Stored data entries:

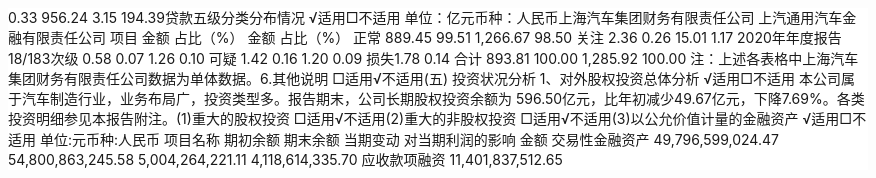 0.33
956.24
3.15
194.39贷款五级分类分布情况
√适用□不适用
单位：亿元币种：人民币上海汽车集团财务有限责任公司
上汽通用汽车金融有限责任公司
项目
金额
占比（%）
金额
占比（%）
正常
889.45
99.51
1,266.67
98.50
关注
2.36
0.26
15.01
1.17
2020年年度报告
18/183次级
0.58
0.07
1.26
0.10
可疑
1.42
0.16
1.20
0.09
损失1.78
0.14
合计
893.81
100.00
1,285.92
100.00
注：上述各表格中上海汽车集团财务有限责任公司数据为单体数据。6.其他说明
□适用√不适用(五)
投资状况分析
1、对外股权投资总体分析
√适用□不适用
本公司属于汽车制造行业，业务布局广，投资类型多。报告期末，公司长期股权投资余额为
596.50亿元，比年初减少49.67亿元，下降7.69%。各类投资明细参见本报告附注。(1)重大的股权投资
□适用√不适用(2)重大的非股权投资
□适用√不适用(3)以公允价值计量的金融资产
√适用□不适用
单位:元币种:人民币
项目名称
期初余额
期末余额
当期变动
对当期利润的影响
金额
交易性金融资产
49,796,599,024.47
54,800,863,245.58
5,004,264,221.11
4,118,614,335.70
应收款项融资
11,401,837,512.65
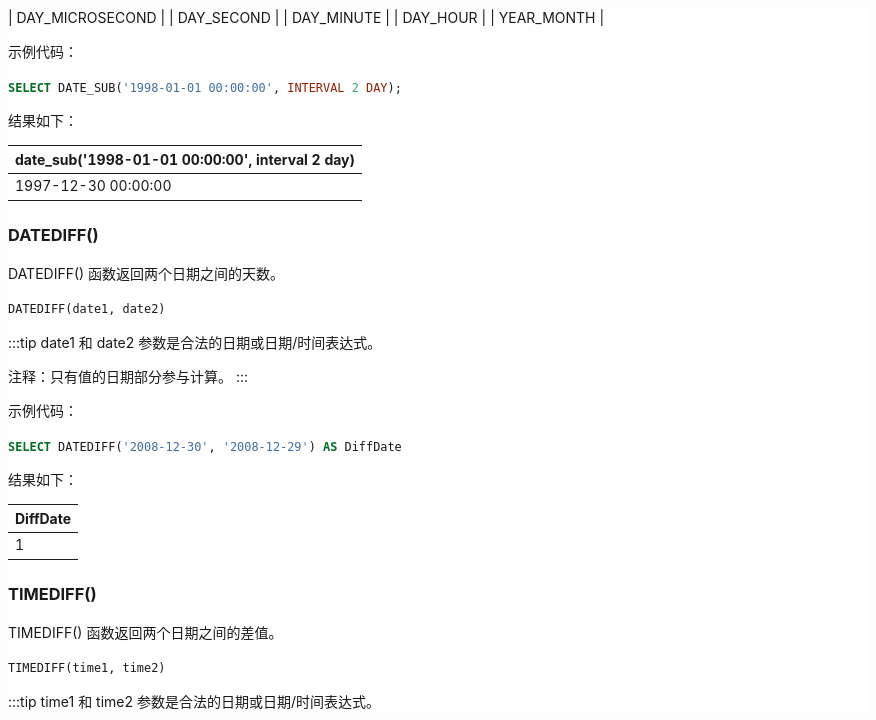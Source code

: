 | DAY_MICROSECOND    |
| DAY_SECOND         |
| DAY_MINUTE         |
| DAY_HOUR           |
| YEAR_MONTH         |

示例代码：

```sql
SELECT DATE_SUB('1998-01-01 00:00:00', INTERVAL 2 DAY);
```

结果如下：

| date_sub('1998-01-01 00:00:00', interval 2 day) |
| :------- |
| 1997-12-30 00:00:00 |

### DATEDIFF()

DATEDIFF() 函数返回两个日期之间的天数。

```sql
DATEDIFF(date1, date2)
```

:::tip
date1 和 date2 参数是合法的日期或日期/时间表达式。

注释：只有值的日期部分参与计算。
:::

示例代码：

```sql
SELECT DATEDIFF('2008-12-30', '2008-12-29') AS DiffDate
```

结果如下：

| DiffDate |
| :------- |
| 1        |

### TIMEDIFF()

TIMEDIFF() 函数返回两个日期之间的差值。

```
TIMEDIFF(time1, time2)
```

:::tip
time1 和 time2 参数是合法的日期或日期/时间表达式。
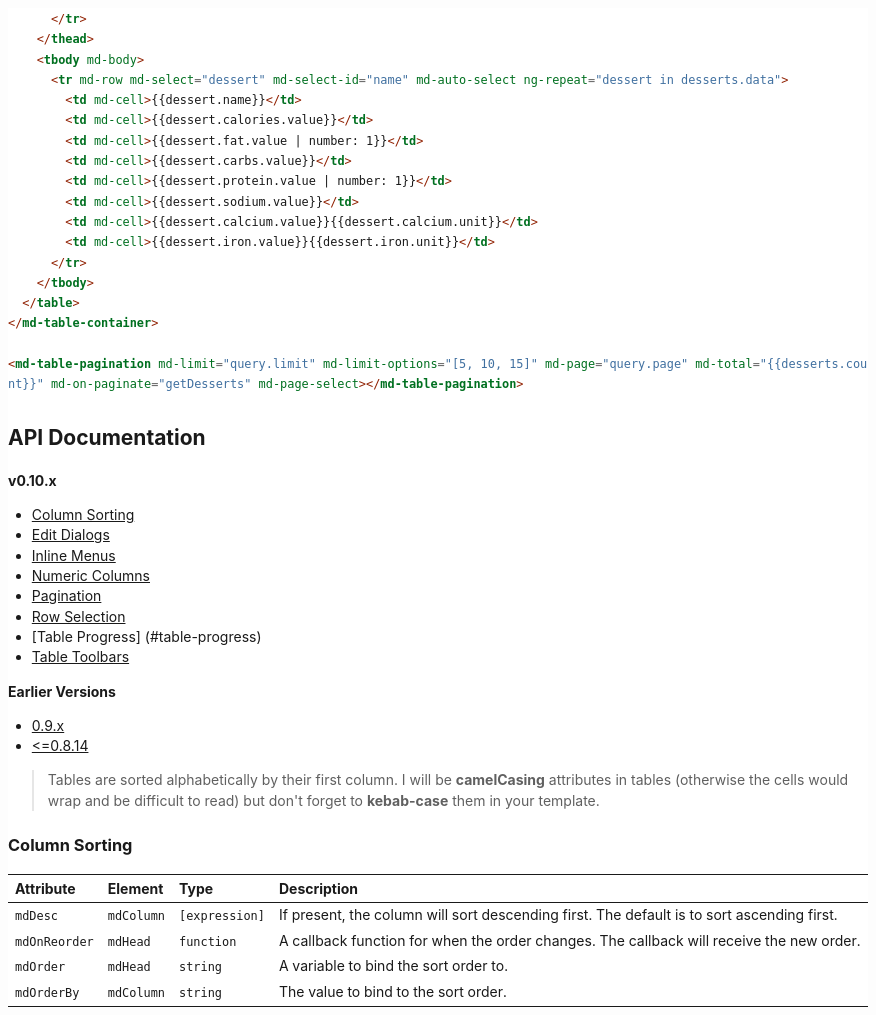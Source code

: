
 ```html
      </tr>
    </thead>
    <tbody md-body>
      <tr md-row md-select="dessert" md-select-id="name" md-auto-select ng-repeat="dessert in desserts.data">
        <td md-cell>{{dessert.name}}</td>
        <td md-cell>{{dessert.calories.value}}</td>
        <td md-cell>{{dessert.fat.value | number: 1}}</td>
        <td md-cell>{{dessert.carbs.value}}</td>
        <td md-cell>{{dessert.protein.value | number: 1}}</td>
        <td md-cell>{{dessert.sodium.value}}</td>
        <td md-cell>{{dessert.calcium.value}}{{dessert.calcium.unit}}</td>
        <td md-cell>{{dessert.iron.value}}{{dessert.iron.unit}}</td>
      </tr>
    </tbody>
  </table>
</md-table-container>

<md-table-pagination md-limit="query.limit" md-limit-options="[5, 10, 15]" md-page="query.page" md-total="{{desserts.count}}" md-on-paginate="getDesserts" md-page-select></md-table-pagination>

```

## API Documentation

**v0.10.x**

* [Column Sorting](#column-sorting)
* [Edit Dialogs](#edit-dialogs)
* [Inline Menus](#inline-menus)
* [Numeric Columns](#numeric-columns)
* [Pagination](#pagination)
* [Row Selection](#row-selection)
* [Table Progress] (#table-progress)
* [Table Toolbars](#table-toolbars)

**Earlier Versions**

* [0.9.x](https://github.com/daniel-nagy/md-data-table/tree/v0.9.x#api-documentation)
* [<=0.8.14](https://github.com/daniel-nagy/md-data-table/tree/legacy#api-documentation)

> Tables are sorted alphabetically by their first column.
> I will be **camelCasing** attributes in tables (otherwise the cells would wrap and be difficult to read) but don't forget to **kebab-case** them in your template.

### Column Sorting

| Attribute      | Element    | Type           | Description |
| :------------- | :--------- | :------------- | :---------- |
| `mdDesc`       | `mdColumn` | `[expression]` | If present, the column will sort descending first. The default is to sort ascending first. |
| `mdOnReorder`  | `mdHead`   | `function`     | A callback function for when the order changes. The callback will receive the new order. |
| `mdOrder`      | `mdHead`   | `string`       | A variable to bind the sort order to. |
| `mdOrderBy`    | `mdColumn` | `string`       | The value to bind to the sort order. |

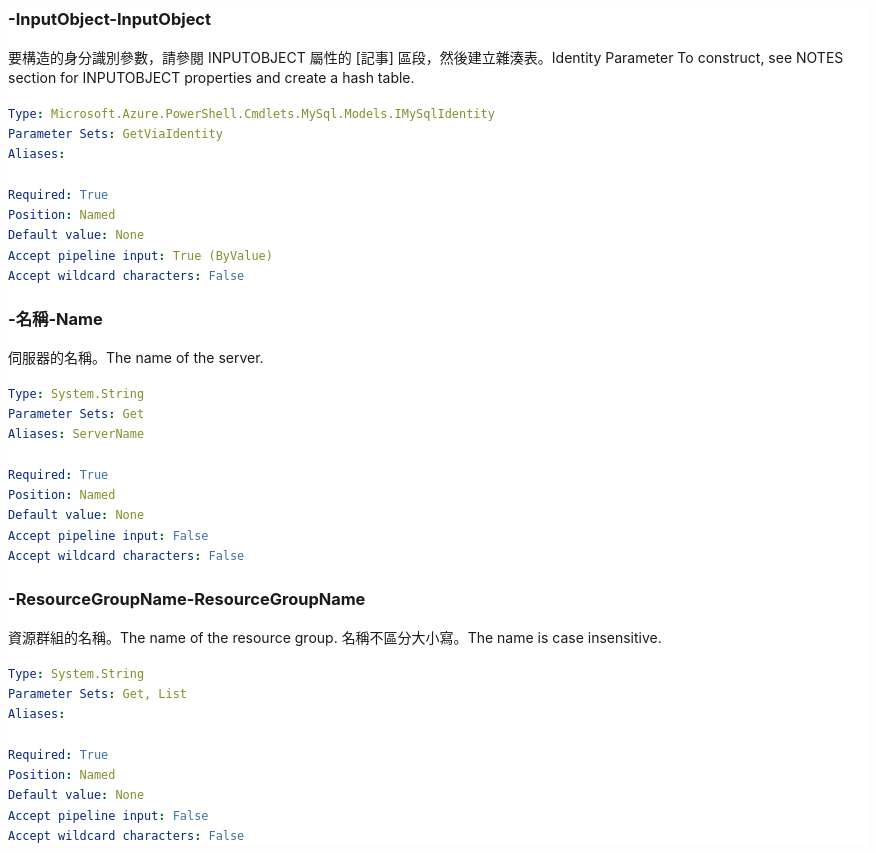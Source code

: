 ### <span data-ttu-id="47242-123">-InputObject</span><span class="sxs-lookup"><span data-stu-id="47242-123">-InputObject</span></span>
<span data-ttu-id="47242-124">要構造的身分識別參數，請參閱 INPUTOBJECT 屬性的 [記事] 區段，然後建立雜湊表。</span><span class="sxs-lookup"><span data-stu-id="47242-124">Identity Parameter To construct, see NOTES section for INPUTOBJECT properties and create a hash table.</span></span>

```yaml
Type: Microsoft.Azure.PowerShell.Cmdlets.MySql.Models.IMySqlIdentity
Parameter Sets: GetViaIdentity
Aliases:

Required: True
Position: Named
Default value: None
Accept pipeline input: True (ByValue)
Accept wildcard characters: False
```

### <span data-ttu-id="47242-125">-名稱</span><span class="sxs-lookup"><span data-stu-id="47242-125">-Name</span></span>
<span data-ttu-id="47242-126">伺服器的名稱。</span><span class="sxs-lookup"><span data-stu-id="47242-126">The name of the server.</span></span>

```yaml
Type: System.String
Parameter Sets: Get
Aliases: ServerName

Required: True
Position: Named
Default value: None
Accept pipeline input: False
Accept wildcard characters: False
```

### <span data-ttu-id="47242-127">-ResourceGroupName</span><span class="sxs-lookup"><span data-stu-id="47242-127">-ResourceGroupName</span></span>
<span data-ttu-id="47242-128">資源群組的名稱。</span><span class="sxs-lookup"><span data-stu-id="47242-128">The name of the resource group.</span></span>
<span data-ttu-id="47242-129">名稱不區分大小寫。</span><span class="sxs-lookup"><span data-stu-id="47242-129">The name is case insensitive.</span></span>

```yaml
Type: System.String
Parameter Sets: Get, List
Aliases:

Required: True
Position: Named
Default value: None
Accept pipeline input: False
Accept wildcard characters: False
```
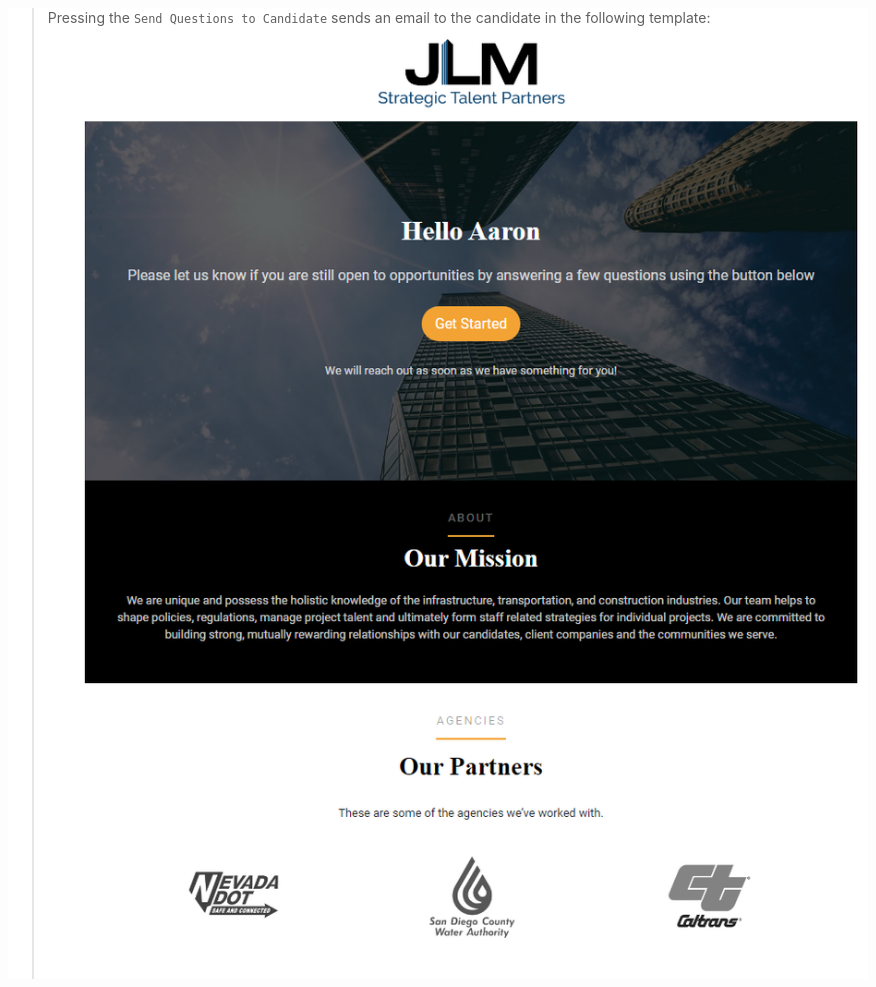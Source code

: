 > Pressing the `Send Questions to Candidate` sends an email to the candidate in the following template:
> ![Candidate Questions Email Template](img/admin/QuestionsEmailTemplate.PNG)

● **Required action**:
Working from the entries above, find every line in which the word "Parameter" occurs and copy it.

● **Result of the exercise**:
<span data-ttu-id="47242-124">要構造的身分識別參數，請參閱 INPUTOBJECT 屬性的 [記事] 區段，然後建立雜湊表。</span><span class="sxs-lookup"><span data-stu-id="47242-124">Identity Parameter To construct, see NOTES section for INPUTOBJECT properties and create a hash table.</span></span>
Parameter Sets: GetViaIdentity
Parameter Sets: Get
Parameter Sets: Get, List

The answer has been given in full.